Concernant son arrestation par les forces allemandes un premier rapport émanant du commissariat de police de Poitiers le 2 janvier 1945 (dossier AVCC) précise que : « Mr. Lesourd Robert fut tout d’abord interné administrativement au camp de Rouillé, enlevé de ce lieu avec d’autres détenus, par les FFI, le 11 juin 1944. Il fut repris presque aussitôt par les Allemands et transporté à la prison de la Pierre Levée à Poitiers ». Il rejoignit un maquis FTPF rattaché au groupe FTP « Noël », sous les ordres de Marcel Papineau, alias « capitaine Bernard » qui s’établit avec des maquisards locaux et des prisonniers libérés du camp de Rouillé dans le bois des Cartes sur la commune de Rouillé. Il appartint plus précisément au groupe Urbiztondo, formé avec des évadés du camp de Rouillé.
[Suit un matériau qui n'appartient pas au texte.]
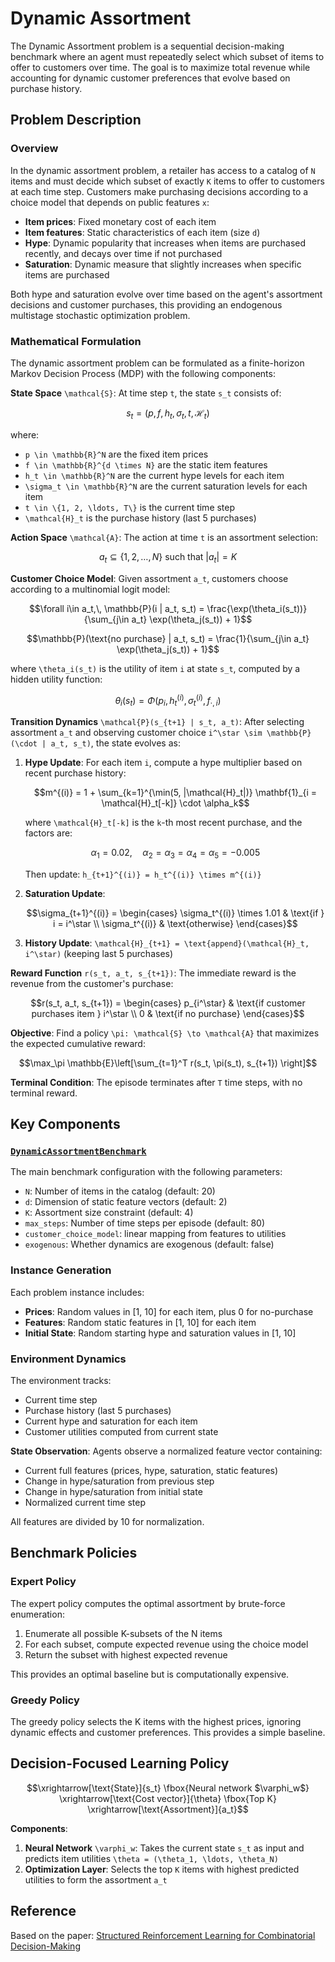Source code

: # Dynamic Assortment

The Dynamic Assortment problem is a sequential decision-making benchmark where an agent must repeatedly select which subset of items to offer to customers over time. The goal is to maximize total revenue while accounting for dynamic customer preferences that evolve based on purchase history.

## Problem Description

### Overview

In the dynamic assortment problem, a retailer has access to a catalog of ``N`` items and must decide which subset of exactly ``K`` items to offer to customers at each time step. Customers make purchasing decisions according to a choice model that depends on public features ``x``:

- **Item prices**: Fixed monetary cost of each item
- **Item features**: Static characteristics of each item (size ``d``)
- **Hype**: Dynamic popularity that increases when items are purchased recently, and decays over time if not purchased
- **Saturation**: Dynamic measure that slightly increases when specific items are purchased

Both hype and saturation evolve over time based on the agent's assortment decisions and customer purchases, this providing an endogenous multistage stochastic optimization problem.

### Mathematical Formulation

The dynamic assortment problem can be formulated as a finite-horizon Markov Decision Process (MDP) with the following components:

**State Space** ``\mathcal{S}``: At time step ``t``, the state ``s_t`` consists of:
```math
s_t = (p, f, h_t, \sigma_t, t, \mathcal{H}_t)
```
where:
- ``p \in \mathbb{R}^N`` are the fixed item prices
- ``f \in \mathbb{R}^{d \times N}`` are the static item features
- ``h_t \in \mathbb{R}^N`` are the current hype levels for each item
- ``\sigma_t \in \mathbb{R}^N`` are the current saturation levels for each item
- ``t \in \{1, 2, \ldots, T\}`` is the current time step
- ``\mathcal{H}_t`` is the purchase history (last 5 purchases)

**Action Space** ``\mathcal{A}``: The action at time ``t`` is an assortment selection:
```math
a_t \subseteq \{1, 2, \ldots, N\} \text{ such that } |a_t| = K
```

**Customer Choice Model**: Given assortment ``a_t``, customers choose according to a multinomial logit model:
```math
\forall i\in a_t,\, \mathbb{P}(i | a_t, s_t) = \frac{\exp(\theta_i(s_t))}{\sum_{j\in a_t} \exp(\theta_j(s_t)) + 1}
```
```math
\mathbb{P}(\text{no purchase} | a_t, s_t) = \frac{1}{\sum_{j\in a_t} \exp(\theta_j(s_t)) + 1}
```

where ``\theta_i(s_t)`` is the utility of item ``i`` at state ``s_t``, computed by a hidden utility function:
```math
\theta_i(s_t) = \Phi(p_i, h_t^{(i)}, \sigma_t^{(i)}, f_{\cdot,i})
```

**Transition Dynamics** ``\mathcal{P}(s_{t+1} | s_t, a_t)``: After selecting assortment ``a_t`` and observing customer choice ``i^\star \sim \mathbb{P}(\cdot | a_t, s_t)``, the state evolves as:

1. **Hype Update**: For each item ``i``, compute a hype multiplier based on recent purchase history:
   ```math
   m^{(i)} = 1 + \sum_{k=1}^{\min(5, |\mathcal{H}_t|)} \mathbf{1}_{i = \mathcal{H}_t[-k]} \cdot \alpha_k
   ```
   where ``\mathcal{H}_t[-k]`` is the ``k``-th most recent purchase, and the factors are:
   ```math
   \alpha_1 = 0.02, \quad \alpha_2 = \alpha_3 = \alpha_4 = \alpha_5 = -0.005
   ```
   Then update: ``h_{t+1}^{(i)} = h_t^{(i)} \times m^{(i)}``

2. **Saturation Update**:
   ```math
   \sigma_{t+1}^{(i)} = \begin{cases}
   \sigma_t^{(i)} \times 1.01 & \text{if } i = i^\star \\
   \sigma_t^{(i)} & \text{otherwise}
   \end{cases}
   ```

3. **History Update**: ``\mathcal{H}_{t+1} = \text{append}(\mathcal{H}_t, i^\star)`` (keeping last 5 purchases)

**Reward Function** ``r(s_t, a_t, s_{t+1})``: The immediate reward is the revenue from the customer's purchase:
```math
r(s_t, a_t, s_{t+1}) = \begin{cases}
p_{i^\star} & \text{if customer purchases item } i^\star \\
0 & \text{if no purchase}
\end{cases}
```

**Objective**: Find a policy ``\pi: \mathcal{S} \to \mathcal{A}`` that maximizes the expected cumulative reward:
```math
\max_\pi \mathbb{E}\left[\sum_{t=1}^T r(s_t, \pi(s_t), s_{t+1}) \right]
```

**Terminal Condition**: The episode terminates after ``T`` time steps, with no terminal reward.

## Key Components

### [`DynamicAssortmentBenchmark`](@ref)

The main benchmark configuration with the following parameters:

- `N`: Number of items in the catalog (default: 20)
- `d`: Dimension of static feature vectors (default: 2) 
- `K`: Assortment size constraint (default: 4)
- `max_steps`: Number of time steps per episode (default: 80)
- `customer_choice_model`: linear mapping from features to utilities
- `exogenous`: Whether dynamics are exogenous (default: false)

### Instance Generation

Each problem instance includes:

- **Prices**: Random values in [1, 10] for each item, plus 0 for no-purchase
- **Features**: Random static features in [1, 10] for each item
- **Initial State**: Random starting hype and saturation values in [1, 10]

### Environment Dynamics

The environment tracks:
- Current time step
- Purchase history (last 5 purchases)
- Current hype and saturation for each item  
- Customer utilities computed from current state

**State Observation**: Agents observe a normalized feature vector containing:
- Current full features (prices, hype, saturation, static features)
- Change in hype/saturation from previous step
- Change in hype/saturation from initial state  
- Normalized current time step

All features are divided by 10 for normalization.

## Benchmark Policies

### Expert Policy

The expert policy computes the optimal assortment by brute-force enumeration:
1. Enumerate all possible K-subsets of the N items
2. For each subset, compute expected revenue using the choice model
3. Return the subset with highest expected revenue

This provides an optimal baseline but is computationally expensive.

### Greedy Policy  

The greedy policy selects the K items with the highest prices, ignoring dynamic effects and customer preferences. This provides a simple baseline.

## Decision-Focused Learning Policy

```math
\xrightarrow[\text{State}]{s_t}
\fbox{Neural network $\varphi_w$}
\xrightarrow[\text{Cost vector}]{\theta}
\fbox{Top K}
\xrightarrow[\text{Assortment}]{a_t}
```

**Components**:

1. **Neural Network** ``\varphi_w``: Takes the current state ``s_t`` as input and predicts item utilities ``\theta = (\theta_1, \ldots, \theta_N)``
2. **Optimization Layer**: Selects the top ``K`` items with highest predicted utilities to form the assortment ``a_t``

## Reference

Based on the paper: [Structured Reinforcement Learning for Combinatorial Decision-Making](https://arxiv.org/abs/2505.19053)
Dès le 13 juin le groupe « Noël » attaqua un convoi allemand entre Rouillé et Lusignan, tuant quatre soldats allemands et faisant deux prisonniers. Mais après un accrochage sérieux le 14 juin sur la place de Rouillé avec les troupes allemandes circulant sur la route nationale Poitiers – Niort, le maquis dut se replier dans la forêt de Saint Sauvant. Cet accrochage fut un échec pour le maquis qui perdit 5 hommes dont Robert Lesourd. Faits prisonniers, ils furent conduits à la prison de la Pierre Levée à Poitiers. Ses camarades Roger Bimont, Roger Coatanroch et Guy Leveaux furent condamnés à mort par le tribunal militaire allemand de la Felkommandantur 677 (FK 677) et fusillés le 20 juin 1944 sur le champ de tir de Biard. Concernant le décès de Robert Lesourd, le même rapport émanant du commissariat de police de Poitiers précise que : « Mr. Lesourd Robert fut tué d’une balle dans la nuque par la Gestapo à la Maison d’Arrêt le 14 juin 1944 », fait confirmé lors de l’exhumation des corps le 25 octobre 1944 (AD 86 op. cit.). Et un second rapport d’enquête du 12 mars 1945 précise encore : « Il était prisonnier des Allemands et est mort à la suite des mauvais traitements subis » (dossier AVCC op. cit.). Il fut inhumé à Poitiers au cimetière de la Pierre-Levée.

Il obtint la mention mort pour la France.

Pour citer cet article :
https://maitron.fr/spip.php?article200900, notice LESOURD Robert par Michel Thébault, version mise en ligne le 15 mars 2018, dernière modification le 22 mars 2021.

Par Michel Thébault

SOURCES : dossier AVCC Caen 21 P 476830 — Arch. Dép. Vienne 1695 W 10 — Archives collectives des Forces françaises de l’intérieur (site Mémoire des Hommes) FTPF groupe Urbiztondo GR 19 P 86/49 — Mémorial genweb — État civil.